BEGIN Data section

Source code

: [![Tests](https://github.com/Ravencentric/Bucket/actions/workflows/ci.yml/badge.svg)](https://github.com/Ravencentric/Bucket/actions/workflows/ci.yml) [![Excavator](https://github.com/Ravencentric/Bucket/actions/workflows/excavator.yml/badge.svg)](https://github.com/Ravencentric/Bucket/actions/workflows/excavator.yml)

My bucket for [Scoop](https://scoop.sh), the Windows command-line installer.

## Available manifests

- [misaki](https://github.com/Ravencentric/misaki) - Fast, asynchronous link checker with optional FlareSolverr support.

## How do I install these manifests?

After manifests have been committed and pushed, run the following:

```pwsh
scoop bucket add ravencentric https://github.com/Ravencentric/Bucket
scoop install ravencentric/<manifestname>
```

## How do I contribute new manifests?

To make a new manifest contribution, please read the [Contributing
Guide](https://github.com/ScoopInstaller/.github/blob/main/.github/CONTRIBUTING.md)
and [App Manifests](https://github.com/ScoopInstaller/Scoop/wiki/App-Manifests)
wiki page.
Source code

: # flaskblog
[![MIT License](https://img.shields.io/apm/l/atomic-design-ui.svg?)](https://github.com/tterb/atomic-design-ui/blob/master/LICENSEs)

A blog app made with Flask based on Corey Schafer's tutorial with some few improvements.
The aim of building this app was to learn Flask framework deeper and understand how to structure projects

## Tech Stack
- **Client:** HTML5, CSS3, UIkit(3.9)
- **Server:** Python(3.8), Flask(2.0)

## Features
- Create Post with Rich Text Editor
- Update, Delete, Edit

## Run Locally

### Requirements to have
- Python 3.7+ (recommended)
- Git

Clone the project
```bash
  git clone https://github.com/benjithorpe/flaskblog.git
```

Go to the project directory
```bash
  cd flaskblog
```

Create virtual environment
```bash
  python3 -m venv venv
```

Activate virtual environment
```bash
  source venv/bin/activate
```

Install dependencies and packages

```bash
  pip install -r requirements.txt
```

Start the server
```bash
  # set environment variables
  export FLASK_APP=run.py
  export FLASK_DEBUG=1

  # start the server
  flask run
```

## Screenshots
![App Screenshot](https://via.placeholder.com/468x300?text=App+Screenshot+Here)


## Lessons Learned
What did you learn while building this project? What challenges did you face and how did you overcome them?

END Data section

■ **Exercise brief**
Where the line with "## Lessons Learned" ends, your copy should end too; please return exactly the lines from the first line of the data through it.

■ **Completed task**
Source code

: [![Tests](https://github.com/Ravencentric/Bucket/actions/workflows/ci.yml/badge.svg)](https://github.com/Ravencentric/Bucket/actions/workflows/ci.yml) [![Excavator](https://github.com/Ravencentric/Bucket/actions/workflows/excavator.yml/badge.svg)](https://github.com/Ravencentric/Bucket/actions/workflows/excavator.yml)

My bucket for [Scoop](https://scoop.sh), the Windows command-line installer.

## Available manifests

- [misaki](https://github.com/Ravencentric/misaki) - Fast, asynchronous link checker with optional FlareSolverr support.

## How do I install these manifests?

After manifests have been committed and pushed, run the following:

```pwsh
scoop bucket add ravencentric https://github.com/Ravencentric/Bucket
scoop install ravencentric/<manifestname>
```

## How do I contribute new manifests?

To make a new manifest contribution, please read the [Contributing
Guide](https://github.com/ScoopInstaller/.github/blob/main/.github/CONTRIBUTING.md)
and [App Manifests](https://github.com/ScoopInstaller/Scoop/wiki/App-Manifests)
wiki page.
Source code

: # flaskblog
[![MIT License](https://img.shields.io/apm/l/atomic-design-ui.svg?)](https://github.com/tterb/atomic-design-ui/blob/master/LICENSEs)

A blog app made with Flask based on Corey Schafer's tutorial with some few improvements.
The aim of building this app was to learn Flask framework deeper and understand how to structure projects

## Tech Stack
- **Client:** HTML5, CSS3, UIkit(3.9)
- **Server:** Python(3.8), Flask(2.0)

## Features
- Create Post with Rich Text Editor
- Update, Delete, Edit

## Run Locally

### Requirements to have
- Python 3.7+ (recommended)
- Git

Clone the project
```bash
  git clone https://github.com/benjithorpe/flaskblog.git
```

Go to the project directory
```bash
  cd flaskblog
```

Create virtual environment
```bash
  python3 -m venv venv
```

Activate virtual environment
```bash
  source venv/bin/activate
```

Install dependencies and packages

```bash
  pip install -r requirements.txt
```

Start the server
```bash
  # set environment variables
  export FLASK_APP=run.py
  export FLASK_DEBUG=1

  # start the server
  flask run
```

## Screenshots
![App Screenshot](https://via.placeholder.com/468x300?text=App+Screenshot+Here)


## Lessons Learned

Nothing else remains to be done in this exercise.